Sources favorables à l'avancement des démarches,
les archives audiovisuelles représentent dans un pays comme la France,
pour quantités de chercheurs un lieu de référence
incontournable. Les contenus permettent en effet d'étayer, de clarifier,
de confirmer ou d'infirmer les hypothèses de travail et contribuent
à l'évolution des réflexions scientifiques sur la base de
l'existant.
4-3 Le rôle pédagogique des
archives
L'enjeu pédagogique des archives n'est plus à
démontrer. De par leur nature et les opportunités didactiques
qu'elles offrent, les archives représentent des outils
pédagogiques d'importance. Leurs actions sur la psychologie des groupes
d'apprenants et leur force de conviction leur confèrent une pertinence
inestimable.
A partir des archives, quantités d'enseignements peuvent
être développés pour interagir avec les scolaires.

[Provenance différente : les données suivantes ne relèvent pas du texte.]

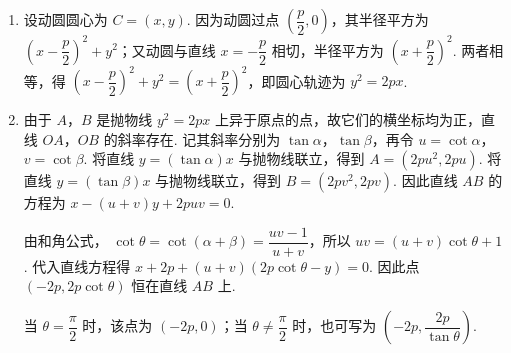 \begin{solution}
\begin{enumerate}
\item
设动圆圆心为 \(C=(x,y)\). 因为动圆过点 \(\left(\dfrac{p}{2},0\right)\)，其半径平方为
\(\left(x-\dfrac{p}{2}\right)^2+y^2\)；又动圆与直线 \(x=-\dfrac{p}{2}\) 相切，半径平方为 \(\left(x+\dfrac{p}{2}\right)^2\). 两者相等，得
\(\left(x-\dfrac{p}{2}\right)^2+y^2=\left(x+\dfrac{p}{2}\right)^2\)，即圆心轨迹为 \(y^2=2px\).

\item
由于 \(A\)，\(B\) 是抛物线 \(y^2=2px\) 上异于原点的点，故它们的横坐标均为正，直线 \(OA\)，\(OB\) 的斜率存在. 记其斜率分别为 \(\tan\alpha\)，\(\tan\beta\)，再令 \(u=\cot\alpha\)，\(v=\cot\beta\). 将直线 \(y=(\tan\alpha)x\) 与抛物线联立，得到
\(A=(2pu^2,2pu)\). 将直线 \(y=(\tan\beta)x\) 与抛物线联立，得到 \(B=(2pv^2,2pv)\). 因此直线 \(AB\) 的方程为
\(x-(u+v)y+2puv=0\).

由和角公式，
\(\cot\theta=\cot(\alpha+\beta)=\dfrac{uv-1}{u+v}\)，所以 \(uv=(u+v)\cot\theta+1\). 代入直线方程得
\(x+2p+(u+v)(2p\cot\theta-y)=0\). 因此点
\(\left(-2p,2p\cot\theta\right)\) 恒在直线 \(AB\) 上.

当 \(\theta=\dfrac{\pi}{2}\) 时，该点为 \((-2p,0)\)；当 \(\theta\neq\dfrac{\pi}{2}\) 时，也可写为 \(\left(-2p,\dfrac{2p}{\tan\theta}\right)\).
\end{enumerate}
\end{solution}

L'expérience mise en route par l'INA représente un vrai cas
d'école. Grâce au service de développement éducatif
et culturel de l'INA, les archives sont portées au niveau des scolaires
et commandent des analyses de contenus. Du discours politique au contexte
formel de l'image, les archives ont la propriété d'accompagner la
réflexion pour forger chez l'enfant un raisonnement et un apprentissage
personnels.
Les archives grâce au constat de leur
prépondérance en matière d'information et d'encadrement
offre l'occasion de concevoir et de développer des offres de programmes
spécifiques, permettant de mettre à la disposition du secteur
éducatif des émissions de télévision et de radio
à titre de support ou d'illustration au service d'une discipline ou
comme objet de l'enseignement dans le cadre de l'éducation aux
médias. La politique pédagogique développée autour
des archives peuvent permettre de mettre à la disposition des
établissements scolaires des vidéocassettes et des bandes sonores
sur des thématiques traitées à la télévision
et à la radio (histoire, littérature, théâtre,
jeunesse, sciences, société) sous des formes variées
(documentaires, fictions, adaptations, portraits, entretiens).
L'importance des archives audiovisuelles telle que
déclinée commande de la part de la société leur
bonne conservation. Seule une gestion dans de bonnes conditions et selon les
normes permettront aux archives d'être présente dans leur fonction
et de recouvrir le même intérêt social.